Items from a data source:
-- Opening Marker --
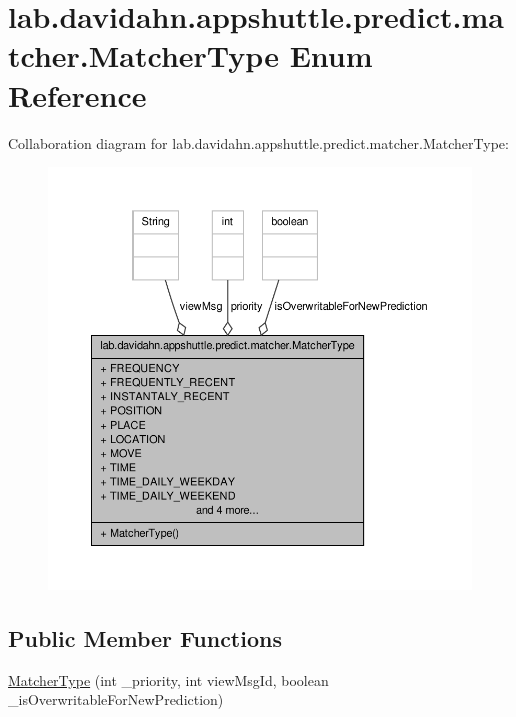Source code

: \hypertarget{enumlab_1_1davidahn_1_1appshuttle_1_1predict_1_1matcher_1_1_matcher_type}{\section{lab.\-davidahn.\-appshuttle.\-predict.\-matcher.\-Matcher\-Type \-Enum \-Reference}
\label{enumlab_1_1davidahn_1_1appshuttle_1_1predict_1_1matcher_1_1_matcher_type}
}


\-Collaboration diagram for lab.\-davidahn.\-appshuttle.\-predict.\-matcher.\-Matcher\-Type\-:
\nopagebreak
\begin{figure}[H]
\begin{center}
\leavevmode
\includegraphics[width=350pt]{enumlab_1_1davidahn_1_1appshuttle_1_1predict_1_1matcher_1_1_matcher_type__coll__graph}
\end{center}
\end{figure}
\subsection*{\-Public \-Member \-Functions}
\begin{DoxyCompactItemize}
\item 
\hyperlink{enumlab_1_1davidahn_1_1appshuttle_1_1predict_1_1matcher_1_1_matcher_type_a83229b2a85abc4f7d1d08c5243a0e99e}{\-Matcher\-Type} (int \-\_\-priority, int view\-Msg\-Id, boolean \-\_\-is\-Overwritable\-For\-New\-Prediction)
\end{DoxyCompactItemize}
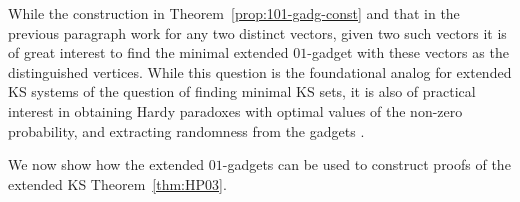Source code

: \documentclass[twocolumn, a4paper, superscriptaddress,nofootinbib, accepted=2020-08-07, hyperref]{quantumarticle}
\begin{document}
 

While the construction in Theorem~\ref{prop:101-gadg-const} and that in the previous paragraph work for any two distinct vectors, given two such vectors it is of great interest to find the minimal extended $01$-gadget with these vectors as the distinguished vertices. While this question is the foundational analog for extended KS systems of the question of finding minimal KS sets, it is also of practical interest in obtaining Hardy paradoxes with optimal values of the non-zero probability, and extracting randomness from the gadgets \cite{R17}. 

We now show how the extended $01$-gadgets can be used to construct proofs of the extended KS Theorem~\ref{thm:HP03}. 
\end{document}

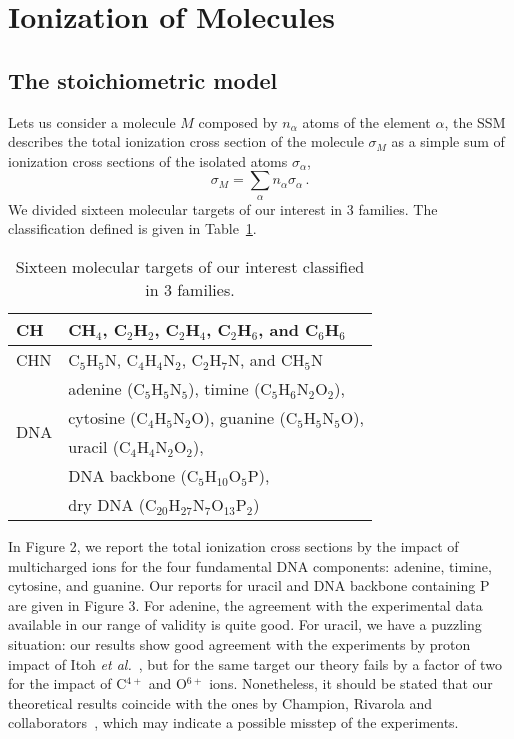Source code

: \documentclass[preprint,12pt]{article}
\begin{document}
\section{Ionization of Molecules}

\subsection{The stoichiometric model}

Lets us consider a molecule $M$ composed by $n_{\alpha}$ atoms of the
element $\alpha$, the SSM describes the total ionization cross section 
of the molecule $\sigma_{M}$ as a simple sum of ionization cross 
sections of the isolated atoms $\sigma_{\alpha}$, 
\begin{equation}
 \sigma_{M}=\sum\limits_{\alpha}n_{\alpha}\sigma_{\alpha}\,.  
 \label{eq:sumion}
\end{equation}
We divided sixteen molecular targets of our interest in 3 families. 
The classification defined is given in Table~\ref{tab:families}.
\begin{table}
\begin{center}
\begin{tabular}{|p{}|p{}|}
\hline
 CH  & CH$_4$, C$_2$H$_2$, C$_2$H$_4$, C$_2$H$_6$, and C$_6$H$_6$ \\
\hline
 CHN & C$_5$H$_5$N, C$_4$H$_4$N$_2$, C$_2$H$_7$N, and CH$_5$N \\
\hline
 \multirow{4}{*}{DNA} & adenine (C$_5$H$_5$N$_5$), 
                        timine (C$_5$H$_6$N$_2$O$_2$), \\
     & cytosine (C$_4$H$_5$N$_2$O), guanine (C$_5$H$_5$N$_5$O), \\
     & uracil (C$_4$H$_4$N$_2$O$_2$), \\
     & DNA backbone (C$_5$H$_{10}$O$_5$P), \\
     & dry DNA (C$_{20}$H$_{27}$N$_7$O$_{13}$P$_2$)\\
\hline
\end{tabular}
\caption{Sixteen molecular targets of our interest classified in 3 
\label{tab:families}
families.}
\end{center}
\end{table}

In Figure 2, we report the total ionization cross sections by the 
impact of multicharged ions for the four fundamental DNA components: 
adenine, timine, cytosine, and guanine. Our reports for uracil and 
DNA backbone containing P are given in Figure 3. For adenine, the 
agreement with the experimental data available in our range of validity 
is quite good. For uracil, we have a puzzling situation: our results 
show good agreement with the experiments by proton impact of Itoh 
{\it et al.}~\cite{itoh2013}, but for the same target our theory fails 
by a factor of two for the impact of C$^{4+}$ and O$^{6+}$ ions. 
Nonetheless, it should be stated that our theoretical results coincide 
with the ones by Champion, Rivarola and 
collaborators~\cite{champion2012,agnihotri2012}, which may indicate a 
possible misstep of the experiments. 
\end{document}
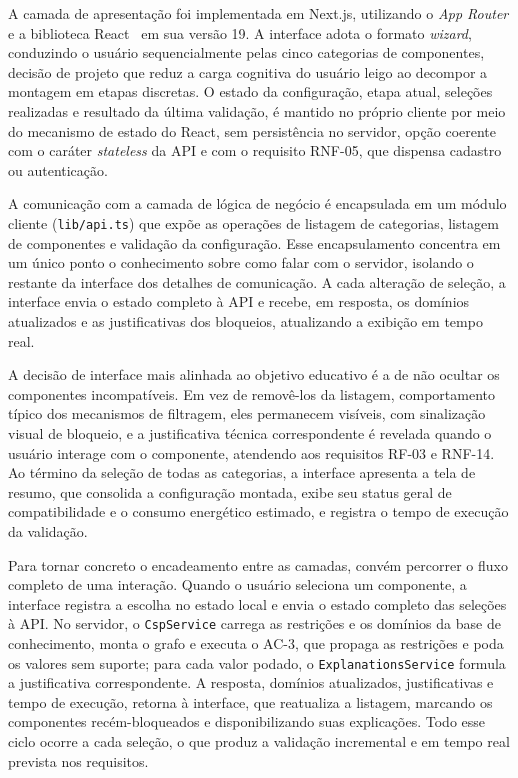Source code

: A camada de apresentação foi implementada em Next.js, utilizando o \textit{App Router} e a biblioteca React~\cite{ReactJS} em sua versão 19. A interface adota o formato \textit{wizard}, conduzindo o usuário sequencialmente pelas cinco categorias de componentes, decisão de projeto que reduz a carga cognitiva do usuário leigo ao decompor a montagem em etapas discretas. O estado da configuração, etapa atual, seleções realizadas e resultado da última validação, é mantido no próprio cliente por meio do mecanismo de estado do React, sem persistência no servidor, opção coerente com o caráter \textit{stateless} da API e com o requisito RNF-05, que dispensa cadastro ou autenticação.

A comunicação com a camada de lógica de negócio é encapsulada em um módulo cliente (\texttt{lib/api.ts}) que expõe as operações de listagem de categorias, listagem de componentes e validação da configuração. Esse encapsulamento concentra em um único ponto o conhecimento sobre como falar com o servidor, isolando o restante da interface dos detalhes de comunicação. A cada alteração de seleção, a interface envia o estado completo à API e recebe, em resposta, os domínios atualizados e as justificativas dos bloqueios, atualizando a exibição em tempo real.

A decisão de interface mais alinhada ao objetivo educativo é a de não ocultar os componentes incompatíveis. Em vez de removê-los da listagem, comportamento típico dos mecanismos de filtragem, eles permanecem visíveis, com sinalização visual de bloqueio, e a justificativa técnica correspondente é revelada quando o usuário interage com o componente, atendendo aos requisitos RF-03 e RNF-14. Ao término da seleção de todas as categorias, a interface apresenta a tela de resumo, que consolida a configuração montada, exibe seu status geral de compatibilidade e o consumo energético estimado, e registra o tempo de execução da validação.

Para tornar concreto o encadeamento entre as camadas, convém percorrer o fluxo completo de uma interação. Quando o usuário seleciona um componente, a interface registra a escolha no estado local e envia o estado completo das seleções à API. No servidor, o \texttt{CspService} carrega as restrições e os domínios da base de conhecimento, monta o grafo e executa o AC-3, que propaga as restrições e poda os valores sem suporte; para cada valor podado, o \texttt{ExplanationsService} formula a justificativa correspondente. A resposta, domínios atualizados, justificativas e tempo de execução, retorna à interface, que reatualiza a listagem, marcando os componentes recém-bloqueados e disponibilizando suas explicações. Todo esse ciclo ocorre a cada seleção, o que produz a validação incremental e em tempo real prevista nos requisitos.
-- Closing Marker --
-- Opening Marker --
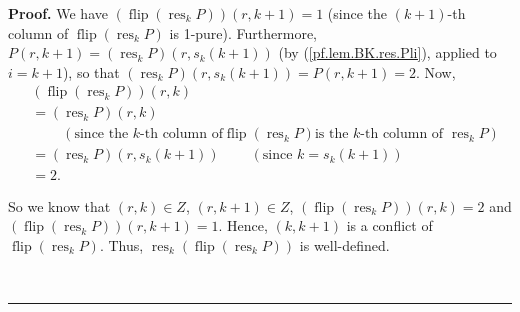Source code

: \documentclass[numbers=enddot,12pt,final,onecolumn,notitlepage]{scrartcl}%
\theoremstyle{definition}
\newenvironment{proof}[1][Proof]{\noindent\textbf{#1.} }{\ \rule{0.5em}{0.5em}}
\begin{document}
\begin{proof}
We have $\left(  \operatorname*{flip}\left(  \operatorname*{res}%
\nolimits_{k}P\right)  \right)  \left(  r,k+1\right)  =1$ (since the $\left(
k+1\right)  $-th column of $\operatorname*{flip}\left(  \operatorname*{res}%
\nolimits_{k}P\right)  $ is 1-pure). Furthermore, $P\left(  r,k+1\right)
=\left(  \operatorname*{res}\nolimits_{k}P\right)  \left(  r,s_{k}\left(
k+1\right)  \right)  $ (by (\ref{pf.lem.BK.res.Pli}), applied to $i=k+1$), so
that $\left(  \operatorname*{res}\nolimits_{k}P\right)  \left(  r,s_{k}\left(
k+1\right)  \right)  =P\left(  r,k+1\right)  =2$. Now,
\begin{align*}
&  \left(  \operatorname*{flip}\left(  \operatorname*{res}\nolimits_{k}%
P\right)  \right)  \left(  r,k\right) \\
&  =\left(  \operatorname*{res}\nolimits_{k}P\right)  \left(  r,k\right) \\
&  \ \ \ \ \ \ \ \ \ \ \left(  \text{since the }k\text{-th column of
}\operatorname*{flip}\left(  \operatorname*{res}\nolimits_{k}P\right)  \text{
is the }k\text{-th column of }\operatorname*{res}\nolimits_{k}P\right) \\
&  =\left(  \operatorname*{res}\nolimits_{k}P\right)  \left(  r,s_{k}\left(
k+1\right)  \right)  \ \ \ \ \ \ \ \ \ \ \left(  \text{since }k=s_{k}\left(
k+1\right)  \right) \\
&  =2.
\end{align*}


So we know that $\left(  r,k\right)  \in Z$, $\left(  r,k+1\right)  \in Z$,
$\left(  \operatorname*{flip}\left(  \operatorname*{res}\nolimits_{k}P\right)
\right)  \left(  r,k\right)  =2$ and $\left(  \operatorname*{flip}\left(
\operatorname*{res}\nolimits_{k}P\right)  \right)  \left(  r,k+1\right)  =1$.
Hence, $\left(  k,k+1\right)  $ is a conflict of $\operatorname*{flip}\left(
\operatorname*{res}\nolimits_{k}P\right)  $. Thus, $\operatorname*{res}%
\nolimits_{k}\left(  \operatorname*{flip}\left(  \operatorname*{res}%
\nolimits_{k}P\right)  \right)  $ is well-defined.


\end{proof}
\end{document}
-- Closing Marker --
-- Opening Marker --
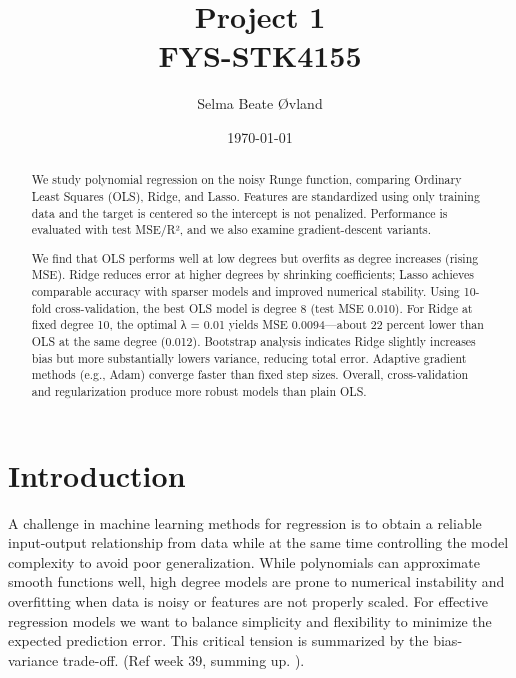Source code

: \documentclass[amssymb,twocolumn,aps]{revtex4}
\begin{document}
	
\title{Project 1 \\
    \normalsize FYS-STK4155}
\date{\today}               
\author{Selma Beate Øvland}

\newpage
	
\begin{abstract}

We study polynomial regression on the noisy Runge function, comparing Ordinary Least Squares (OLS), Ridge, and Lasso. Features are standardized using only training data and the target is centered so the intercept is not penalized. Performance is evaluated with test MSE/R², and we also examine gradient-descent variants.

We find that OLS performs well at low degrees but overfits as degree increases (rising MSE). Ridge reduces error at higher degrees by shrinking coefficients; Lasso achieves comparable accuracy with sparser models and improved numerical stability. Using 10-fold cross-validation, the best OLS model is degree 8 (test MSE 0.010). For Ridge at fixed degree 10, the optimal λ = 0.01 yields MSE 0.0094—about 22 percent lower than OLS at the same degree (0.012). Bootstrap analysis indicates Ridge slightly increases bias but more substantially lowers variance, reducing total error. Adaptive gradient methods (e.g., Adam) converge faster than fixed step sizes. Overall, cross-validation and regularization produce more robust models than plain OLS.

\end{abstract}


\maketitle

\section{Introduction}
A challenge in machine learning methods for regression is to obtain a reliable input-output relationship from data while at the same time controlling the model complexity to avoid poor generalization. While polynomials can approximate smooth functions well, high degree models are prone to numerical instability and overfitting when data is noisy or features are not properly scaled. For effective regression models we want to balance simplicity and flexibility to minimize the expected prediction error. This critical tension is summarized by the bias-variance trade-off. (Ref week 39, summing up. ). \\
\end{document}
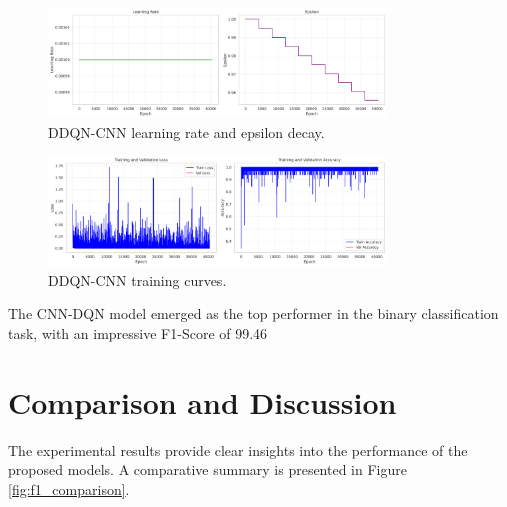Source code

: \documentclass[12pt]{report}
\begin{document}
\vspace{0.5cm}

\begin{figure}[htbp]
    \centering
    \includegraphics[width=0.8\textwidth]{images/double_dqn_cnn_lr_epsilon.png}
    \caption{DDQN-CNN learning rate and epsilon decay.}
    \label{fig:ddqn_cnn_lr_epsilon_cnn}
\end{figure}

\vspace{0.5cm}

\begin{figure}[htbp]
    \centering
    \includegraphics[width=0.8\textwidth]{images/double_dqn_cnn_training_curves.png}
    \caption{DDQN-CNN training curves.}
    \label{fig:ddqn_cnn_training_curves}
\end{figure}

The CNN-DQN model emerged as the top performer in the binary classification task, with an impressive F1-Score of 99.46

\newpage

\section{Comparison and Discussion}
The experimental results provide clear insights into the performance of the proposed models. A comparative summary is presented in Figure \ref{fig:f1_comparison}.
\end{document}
-- Closing Marker --
(Brief):
From the entries above, return exactly the line containing "is quite good.", the line containing "with the ones by Champion, Rivarola and", and all lines between, and nothing else.

(Solution for this problem):
is quite good. For uracil, we have a puzzling situation: our results 
show good agreement with the experiments by proton impact of Itoh 
{\it et al.}~\cite{itoh2013}, but for the same target our theory fails 
by a factor of two for the impact of C$^{4+}$ and O$^{6+}$ ions. 
Nonetheless, it should be stated that our theoretical results coincide 
with the ones by Champion, Rivarola and 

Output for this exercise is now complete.